President Trump Delays his China Trip, but are Chinese Autos in the U.S. on the Table?
Market access for Chinese automakers would be a big mistake, AAM's Scott Paul argues in a Detroit News opinion.

Market access for Chinese automakers would be a big mistake, AAM’s Scott Paul argues in a Detroit News opinion.
President Trump announced on Tuesday he was postponing a trip to China planned for the end of this month by five or six weeks. The reason, he said, was because the U.S. and Israeli war against Iran demands his attention. It certainly does. But observers are saying the delay serves a joint purpose: It allows both sides to firm up what they’ll offer in a trade deal.
Indeed, they’re working toward just that. Delay or not, U.S. Treasury Secretary Scott Bessent and U.S. Trade Representative Jamieson Greer met Chinese officials in Europe last weekend for the kind of table-setting governments do before big state visits.

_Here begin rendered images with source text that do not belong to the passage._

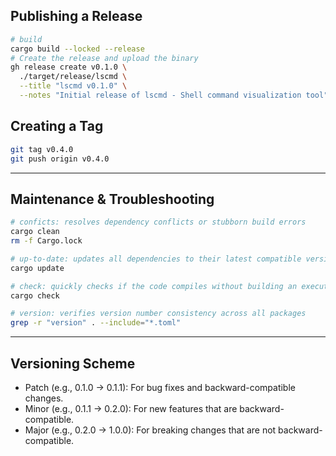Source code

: ## Publishing a Release

```sh
# build
cargo build --locked --release
# Create the release and upload the binary
gh release create v0.1.0 \
  ./target/release/lscmd \
  --title "lscmd v0.1.0" \
  --notes "Initial release of lscmd - Shell command visualization tool"
```


## Creating a Tag

```sh
git tag v0.4.0
git push origin v0.4.0
```


---


## Maintenance & Troubleshooting

```sh
# conficts: resolves dependency conflicts or stubborn build errors
cargo clean
rm -f Cargo.lock

# up-to-date: updates all dependencies to their latest compatible versions
cargo update

# check: quickly checks if the code compiles without building an executable
cargo check

# version: verifies version number consistency across all packages
grep -r "version" . --include="*.toml"
```


---


## Versioning Scheme

- Patch (e.g., 0.1.0 → 0.1.1): For bug fixes and backward-compatible changes.
- Minor (e.g., 0.1.1 → 0.2.0): For new features that are backward-compatible.
- Major (e.g., 0.2.0 → 1.0.0): For breaking changes that are not backward-compatible.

That means outlining buzzy new frameworks – Bloomberg says the new “managed” approach to US-China trade “harkens back to a long tradition of the US coming up with mechanisms to put some specific parameters around problematic bilateral commercial ties” – and it also means hashing out firm trade commitments for purchases of things like agriculture, airplanes and energy.

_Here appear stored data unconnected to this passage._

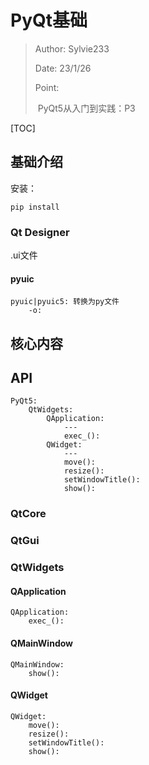 # PyQt基础

>Author: Sylvie233
>
>Date: 23/1/26
>
>Point: 
>
>​	PyQt5从入门到实践：P3

[TOC]

## 基础介绍

安装：

```
pip install 
```



### Qt Designer

.ui文件

#### pyuic

```
pyuic|pyuic5: 转换为py文件
	-o:
```











## 核心内容









## API

```
PyQt5:
	QtWidgets:
		QApplication:
			---
			exec_():
		QWidget:
			---
			move():
			resize():
			setWindowTitle():
			show():
```



### QtCore



### QtGui



### QtWidgets

#### QApplication

```
QApplication:
	exec_():
```



#### QMainWindow

```
QMainWindow:
	show():
```





#### QWidget

```
QWidget:
	move():
	resize():
	setWindowTitle():
	show():
```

This dealmaking is a much different approach to Chinese trade than the demands for structural reform that animated the first Trump administration, notes the Wall Street Journal:
Perhaps the most striking departure from the first trade war is a renewed openness to bilateral investment. While previous policies suggested a tightening, some American companies are pushing for more joint ventures.
Some China skeptics warn that a massive Chinese investment deal—perhaps something even bigger than the $550 billion investment commitment Trump struck with Japan last year—could blow up the national security protocols used to vet Chinese investment. If Beijing offers a trillion-dollar commitment, those skeptics worry, the U.S. might be tempted to trade its regulatory guardrails for the optics of a historic win.

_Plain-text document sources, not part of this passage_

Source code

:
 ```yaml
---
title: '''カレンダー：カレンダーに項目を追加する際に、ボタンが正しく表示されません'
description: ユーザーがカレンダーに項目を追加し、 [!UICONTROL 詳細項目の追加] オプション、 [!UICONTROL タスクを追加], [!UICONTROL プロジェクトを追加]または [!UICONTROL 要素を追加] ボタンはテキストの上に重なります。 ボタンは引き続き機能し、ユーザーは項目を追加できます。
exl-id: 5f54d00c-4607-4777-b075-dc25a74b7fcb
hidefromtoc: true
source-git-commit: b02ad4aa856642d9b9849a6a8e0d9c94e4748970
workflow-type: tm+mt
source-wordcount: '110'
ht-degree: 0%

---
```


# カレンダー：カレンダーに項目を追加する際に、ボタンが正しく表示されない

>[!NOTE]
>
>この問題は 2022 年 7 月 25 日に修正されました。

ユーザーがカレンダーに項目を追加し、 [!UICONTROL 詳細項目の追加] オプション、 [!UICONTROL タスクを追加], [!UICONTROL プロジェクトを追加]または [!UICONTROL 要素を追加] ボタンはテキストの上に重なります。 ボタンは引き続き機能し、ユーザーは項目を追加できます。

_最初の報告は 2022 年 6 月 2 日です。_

To someone only casually following President Trump’s positions and opinions relating to China, a big trade deal like the one imagined above might seem out of the question. The first Trump administration self-initiated a Section 301 investigation into Chinese IP theft and forced technology transfer that significantly raised tariffs on Chinese imports. Trump ratcheted up tariffs again on Chinese imports shortly after returning to office last year, and new 301 investigations are likely to keep high tariffs in place. These are the kinds of things that dominate headlines and set narratives.
But this is also the president who wrote a book called The Art of the Deal and prides himself on his business acumen. It’s also the president who cut a “phase one” trade deal with China in 2020, and it was mostly purchasing commitments! So, when our loquacious commander in chief tells the Detroit Economic Club that the U.S. should “let China come in” – referring to the burgeoning Chinese auto industry and its desire to enter the American market – we should pay attention.
The domestic auto industry certainly is. Last week, before the China visit was postponed, it wrote the president a letter outlining its “serious concerns about China’s ongoing efforts to dominate global automotive manufacturing and to gain access to the U.S. market. These actions pose a direct threat to America’s global competitiveness, national security, and automotive industrial base.”
Those concerns aren’t unfounded. China’s auto industry is primed for export and expansion. If it’s allowed into the United States – if imported Chinese cars or Chinese cars made in joint-venture U.S. factories are soon to be seen on U.S. highways – the automotive industry in the United States and the millions of jobs it supports will likely experience a severe and unpleasant shock.
Alliance for American Manufacturing President Scott Paul made this specific argument at length in an opinion this week for the Detroit News. “Letting in China will not strengthen American automakers. It will inevitably weaken them,” he wrote:
The domestic auto industry is the heartbeat of American manufacturing, supporting job-rich supply chains in steel, aluminum, glass, auto parts, electronics and rubber. Forcing it into competition with vertically integrated rivals that are focused on seizing market share would, from an employment perspective, trigger a disaster on par with the China Shock of the 2000s. Then, China’s auto export platform was virtually nonexistent. In 2025, it exported 7 million units. China’s production capacity now exceeds its combined exports and internal demand by 19 million units, almost double what the U.S. produces in a year.
You can read the whole opinion here. And we’ll continue watching for new developments in US-China talks before President Trump’s visit to Beijing, now scheduled for sometime this spring.